Al segundo encore yo ya había proclamado: “si es verdad que Dios existe que venga y detenga esto”. Pero Ocesa no hizo nada por nosotros. Al tercer encore comprendí todo. Llegó a mí como una revelación. El puto de Robert Smith estaba retrasando nuestra salida para que no alcanzáramos nada abierto y no encontráramos dónde cenar. Era venganza por el puto sobrepeso que lo acongoja. Sabía que era domingo y que todo estaría cerrado, el cabrón.

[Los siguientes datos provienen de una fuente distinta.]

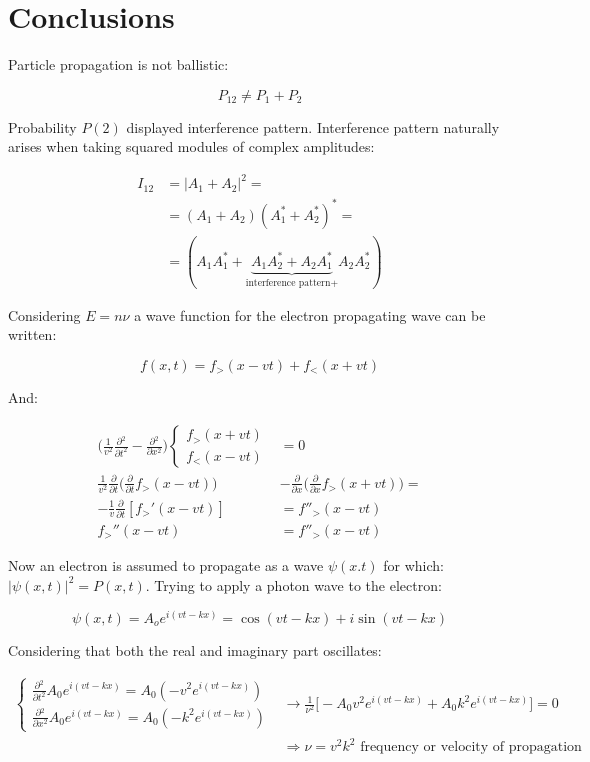 \section{Conclusions}
Particle propagation is not ballistic:

$$P_{12} \neq P_1 + P_2$$

Probability $P(2)$ displayed interference pattern.
Interference pattern naturally arises when taking squared modules of complex amplitudes:

\begin{align*}
  I_{12} &= |A_1 + A_2|^2=\\
         &=(A_1 + A_2)(A_1^*+A_2^*)^*=\\
         &=(A_1A_1^*+\underbrace{A_1A_2^*+A_2A_1^*}_{\text{interference pattern+}}A_2A_2^*)
\end{align*}

Considering $E=n\nu$ a wave function for the electron propagating wave can be written:

$$f(x,t) = f_>(x-vt)+f_<(x+vt)$$

And:

\begin{align*}
  \biggl(\frac{1}{v^2}\frac{\partial {^2}}{\partial {t^2}}-\frac{\partial {^2}}{\partial {x^2}}\biggr)\begin{cases}f_>(x+vt)\\f_<(x-vt)\end{cases} &= 0\\
  \frac{1}{v^2}\frac{\partial {}}{\partial {t}}\biggl(\frac{\partial {}}{\partial {t}}f_>(x-vt)\biggr)&-\frac{\partial {}}{\partial {x}}\biggl(\frac{\partial {}}{\partial {x}}f_>(x+vt)\biggr)=\\
  -\frac{1}{v}\frac{\partial {}}{\partial {t}}[f_>'(x-vt)]&=f''_>(x-vt)\\
  f_>''(x-vt) &=f''_>(x-vt)
\end{align*}

Now an electron is assumed to propagate as a wave $\psi(x.t)$ for which: $|\psi(x,t)|^2 = P(x,t)$.
Trying to apply a photon wave to the electron:

$$\psi(x,t) = A_oe^{i(vt-kx)} = \cos(vt-kx) + i\sin(vt - kx)$$

Considering that both the real and imaginary part oscillates:

\begin{align*}
  \begin{cases}\frac{\partial {^2}}{\partial {t^2}}A_0e^{i(vt-kx)} = A_0(-v^2e^{i(vt-kx)})\\\frac{\partial {^2}}{\partial {x^2}}A_0e^{i(vt-kx)} = A_0(-k^2e^{i(vt-kx)})\end{cases}&\rightarrow \frac{1}{\nu^2}\biggl[-A_0v^2e^{i(vt-kx)}+A_0k^2e^{i(vt-kx)}\biggr] = 0\\
                                                                                                                                                                                  &\Rightarrow \nu = v^2k^2\text{ frequency or velocity of propagation}
\end{align*}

Cuando terminó el cuarto encore con “Killing an Arab”, y ya no hizo el amague de retornar por un quinto, mi alma descansó. Me encaminé a la salida decepcionado. Después de haber sido testigo de una de las muestras de onanismo más burdas, absurdas y sin sentido que he presenciado en mi existencia. El colmo fue lo que oí de algunas personas: “no mames, no tocó ‘Just Say Yes’”. No llenaban. Lo que le faltó cantar fue “Mis tontos fanáticos”.

Ojalá el amor durara tanto como un concierto de The Cure. A partir de esa experiencia sólo cuento con una certeza: no quiero volver a escuchar una puta canción de The Cure en mi vida.